So, after last Thursday’s post I got to thinking. And I realized that word count is a major indicator of progress to me.
And I also realized that this is probably because I didn’t start finishing novel drafts until I started Nanowrimo, and, of course, Nanowrimo is all about quantity over quality, not spending too much time thinking, just doing.
And it made me a little uncomfortable, honestly. I got to wondering whether “real” authors keep track of their progress in word counts. Like, say, does John Scalzi sit down when he starts a draft and calculate how many words he thinks it’ll be? Does he keep track of how many words he’s written in a day, and how many days he will need to write to get to that proscribed number? Does Brandon Sanderson? Did Anne McCaffrey? Isaac Asimov?
Part of me wonders if my writing process has been infected with this concentration on word count, and whether I am a lesser writer because of it.
Of course, most of me realizes it doesn’t really matter, and if keeping track by word count works for me, what do I care what other people do?

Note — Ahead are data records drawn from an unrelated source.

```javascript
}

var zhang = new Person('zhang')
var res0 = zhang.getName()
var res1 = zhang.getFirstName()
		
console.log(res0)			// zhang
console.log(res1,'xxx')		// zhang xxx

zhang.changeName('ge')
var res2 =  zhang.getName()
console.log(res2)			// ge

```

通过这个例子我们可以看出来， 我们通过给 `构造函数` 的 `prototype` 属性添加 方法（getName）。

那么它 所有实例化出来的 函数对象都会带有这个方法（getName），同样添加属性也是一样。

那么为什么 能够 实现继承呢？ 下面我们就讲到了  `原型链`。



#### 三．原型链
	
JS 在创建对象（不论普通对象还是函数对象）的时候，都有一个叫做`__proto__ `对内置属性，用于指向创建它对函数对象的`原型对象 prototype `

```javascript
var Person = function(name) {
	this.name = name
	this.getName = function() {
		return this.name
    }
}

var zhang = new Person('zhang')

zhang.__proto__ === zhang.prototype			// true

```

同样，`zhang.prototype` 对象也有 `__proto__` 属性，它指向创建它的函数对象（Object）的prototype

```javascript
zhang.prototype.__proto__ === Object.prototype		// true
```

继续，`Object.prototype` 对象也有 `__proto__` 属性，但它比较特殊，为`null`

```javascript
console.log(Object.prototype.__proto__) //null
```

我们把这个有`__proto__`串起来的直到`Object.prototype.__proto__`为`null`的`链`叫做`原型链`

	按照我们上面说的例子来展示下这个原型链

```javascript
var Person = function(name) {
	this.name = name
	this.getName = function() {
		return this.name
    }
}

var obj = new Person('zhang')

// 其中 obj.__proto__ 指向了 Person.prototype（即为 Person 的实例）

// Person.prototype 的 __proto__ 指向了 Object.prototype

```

But there’s a little bit that whispers, “Maybe you’re so focused on your word count that you don’t let the story flow naturally. Maybe you add too much in, or leave too much out. Maybe your stories would be better if you focused on the progression whether than what your word count is versus where you think it should be.”

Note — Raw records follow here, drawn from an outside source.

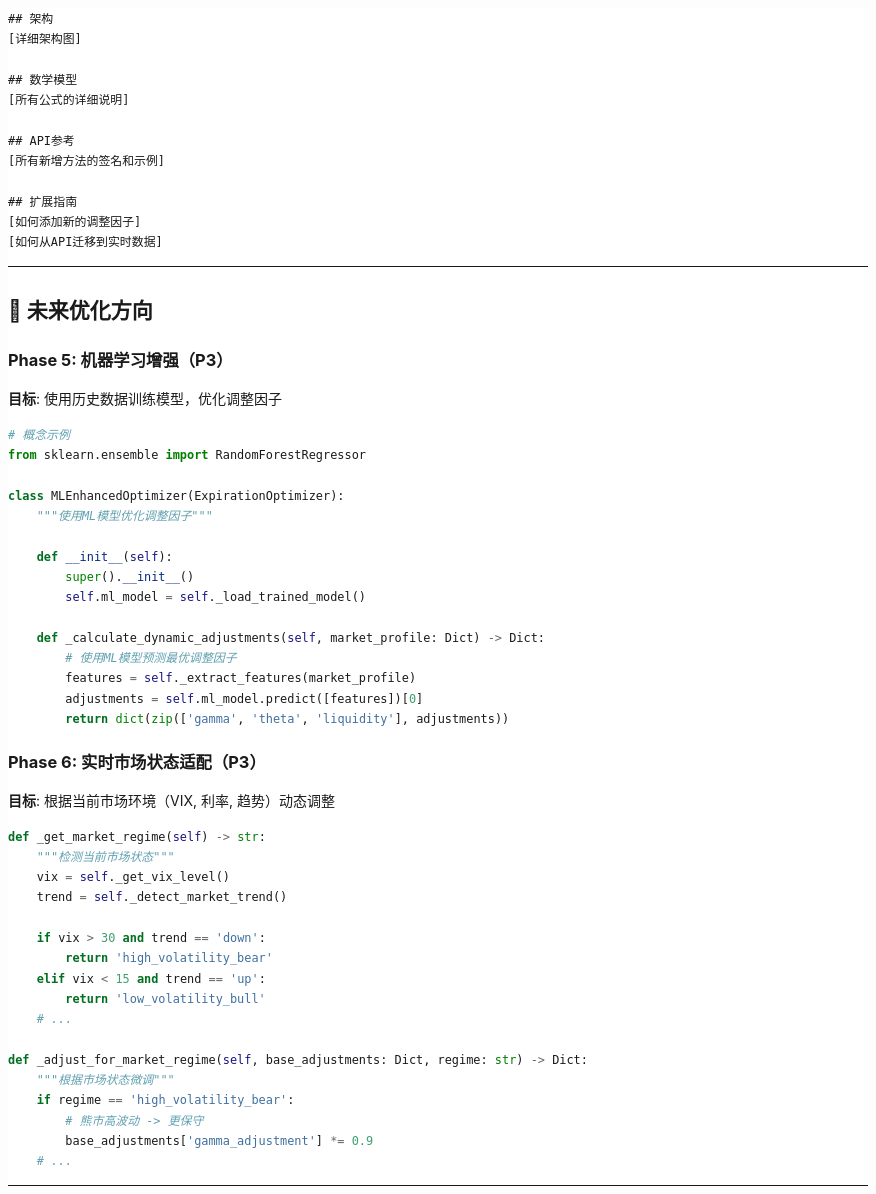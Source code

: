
 ```
## 架构
[详细架构图]

## 数学模型
[所有公式的详细说明]

## API参考
[所有新增方法的签名和示例]

## 扩展指南
[如何添加新的调整因子]
[如何从API迁移到实时数据]
```

---

## 🔄 未来优化方向

### Phase 5: 机器学习增强（P3）

**目标**: 使用历史数据训练模型，优化调整因子

```python
# 概念示例
from sklearn.ensemble import RandomForestRegressor

class MLEnhancedOptimizer(ExpirationOptimizer):
    """使用ML模型优化调整因子"""

    def __init__(self):
        super().__init__()
        self.ml_model = self._load_trained_model()

    def _calculate_dynamic_adjustments(self, market_profile: Dict) -> Dict:
        # 使用ML模型预测最优调整因子
        features = self._extract_features(market_profile)
        adjustments = self.ml_model.predict([features])[0]
        return dict(zip(['gamma', 'theta', 'liquidity'], adjustments))
```

### Phase 6: 实时市场状态适配（P3）

**目标**: 根据当前市场环境（VIX, 利率, 趋势）动态调整

```python
def _get_market_regime(self) -> str:
    """检测当前市场状态"""
    vix = self._get_vix_level()
    trend = self._detect_market_trend()

    if vix > 30 and trend == 'down':
        return 'high_volatility_bear'
    elif vix < 15 and trend == 'up':
        return 'low_volatility_bull'
    # ...

def _adjust_for_market_regime(self, base_adjustments: Dict, regime: str) -> Dict:
    """根据市场状态微调"""
    if regime == 'high_volatility_bear':
        # 熊市高波动 -> 更保守
        base_adjustments['gamma_adjustment'] *= 0.9
    # ...
```

---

And the rest of me worries that that little bit is right.
And if it is? I don’t know how to judge progress without word count. Do I outline the whole thing, and then just judge progress against that?
I feel all befuddled. I mean, I’ve never forced a story to a word count if it wasn’t going to go, but I can’t help but feel like I’ve lost something of the craft in the way I work.
Do you also write, Squiders? How do you judge your progress in a draft? If you don’t use word count, what do you do? How does it work for you?